Work instructions: Isolate every line in the records below with "such" in it.

Stored items from a collection:
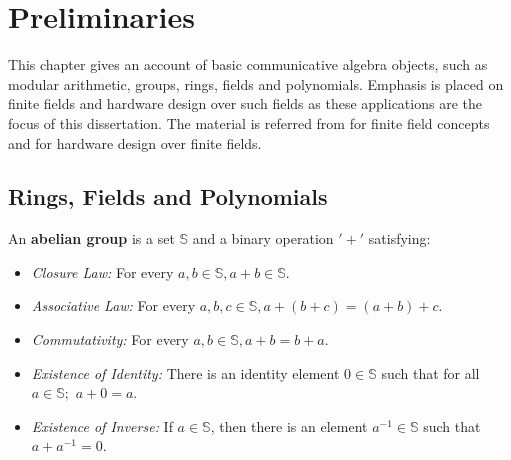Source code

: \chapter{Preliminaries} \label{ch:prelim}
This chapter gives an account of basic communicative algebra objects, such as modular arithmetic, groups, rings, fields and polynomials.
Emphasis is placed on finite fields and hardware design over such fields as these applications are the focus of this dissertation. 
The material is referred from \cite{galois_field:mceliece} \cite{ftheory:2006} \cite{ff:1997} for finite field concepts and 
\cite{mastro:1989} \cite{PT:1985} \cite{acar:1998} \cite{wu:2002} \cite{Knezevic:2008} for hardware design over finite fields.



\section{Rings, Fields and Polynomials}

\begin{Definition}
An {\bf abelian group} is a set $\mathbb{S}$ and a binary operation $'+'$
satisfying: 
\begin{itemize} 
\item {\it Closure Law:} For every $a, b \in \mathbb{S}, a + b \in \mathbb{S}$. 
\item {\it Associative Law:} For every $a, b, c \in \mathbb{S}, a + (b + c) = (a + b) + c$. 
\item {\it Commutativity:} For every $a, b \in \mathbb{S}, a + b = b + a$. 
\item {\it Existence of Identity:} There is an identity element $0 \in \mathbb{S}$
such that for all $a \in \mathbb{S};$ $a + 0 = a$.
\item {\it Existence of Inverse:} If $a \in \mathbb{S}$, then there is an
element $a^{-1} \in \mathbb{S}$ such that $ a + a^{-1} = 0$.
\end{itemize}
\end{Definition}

* * *

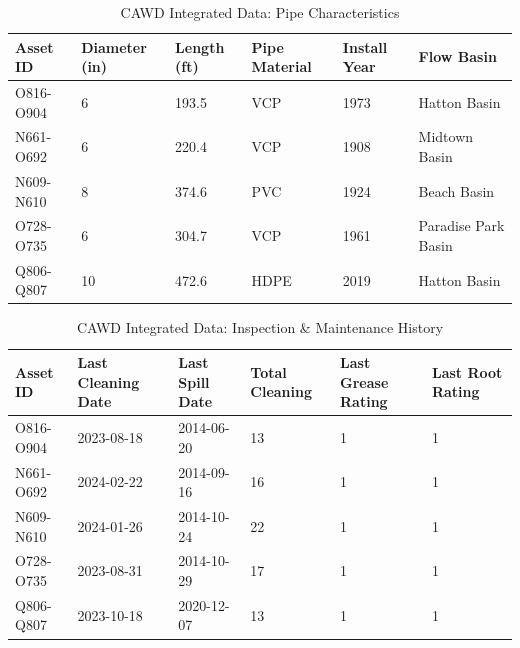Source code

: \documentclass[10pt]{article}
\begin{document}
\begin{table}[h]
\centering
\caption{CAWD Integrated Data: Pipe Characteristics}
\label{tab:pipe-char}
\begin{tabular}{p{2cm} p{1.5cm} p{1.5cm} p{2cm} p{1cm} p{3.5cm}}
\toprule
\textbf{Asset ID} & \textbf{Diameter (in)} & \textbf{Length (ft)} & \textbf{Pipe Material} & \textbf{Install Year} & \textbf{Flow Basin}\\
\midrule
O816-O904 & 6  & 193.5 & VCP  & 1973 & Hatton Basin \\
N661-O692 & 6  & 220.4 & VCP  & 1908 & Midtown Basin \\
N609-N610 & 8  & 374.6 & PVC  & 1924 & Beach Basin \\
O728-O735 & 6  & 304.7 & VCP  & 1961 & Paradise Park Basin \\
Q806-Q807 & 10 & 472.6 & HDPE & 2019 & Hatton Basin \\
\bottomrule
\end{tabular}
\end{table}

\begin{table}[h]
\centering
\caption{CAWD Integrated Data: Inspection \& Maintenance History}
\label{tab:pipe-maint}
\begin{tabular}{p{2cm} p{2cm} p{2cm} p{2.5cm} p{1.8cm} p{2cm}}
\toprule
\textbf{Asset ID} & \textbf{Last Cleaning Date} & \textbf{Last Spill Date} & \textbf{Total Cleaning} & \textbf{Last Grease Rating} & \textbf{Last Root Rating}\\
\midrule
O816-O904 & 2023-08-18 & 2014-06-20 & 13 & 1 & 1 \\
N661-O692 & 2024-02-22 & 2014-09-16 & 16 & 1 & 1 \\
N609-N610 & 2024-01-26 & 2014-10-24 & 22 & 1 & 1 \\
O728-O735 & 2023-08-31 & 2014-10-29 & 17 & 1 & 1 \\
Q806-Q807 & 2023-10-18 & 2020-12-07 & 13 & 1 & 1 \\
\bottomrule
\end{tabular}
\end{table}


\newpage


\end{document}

Exercise result:
This chapter gives an account of basic communicative algebra objects, such as modular arithmetic, groups, rings, fields and polynomials.
Emphasis is placed on finite fields and hardware design over such fields as these applications are the focus of this dissertation. 
such that for all $a \in \mathbb{S};$ $a + 0 = a$.
element $a^{-1} \in \mathbb{S}$ such that $ a + a^{-1} = 0$.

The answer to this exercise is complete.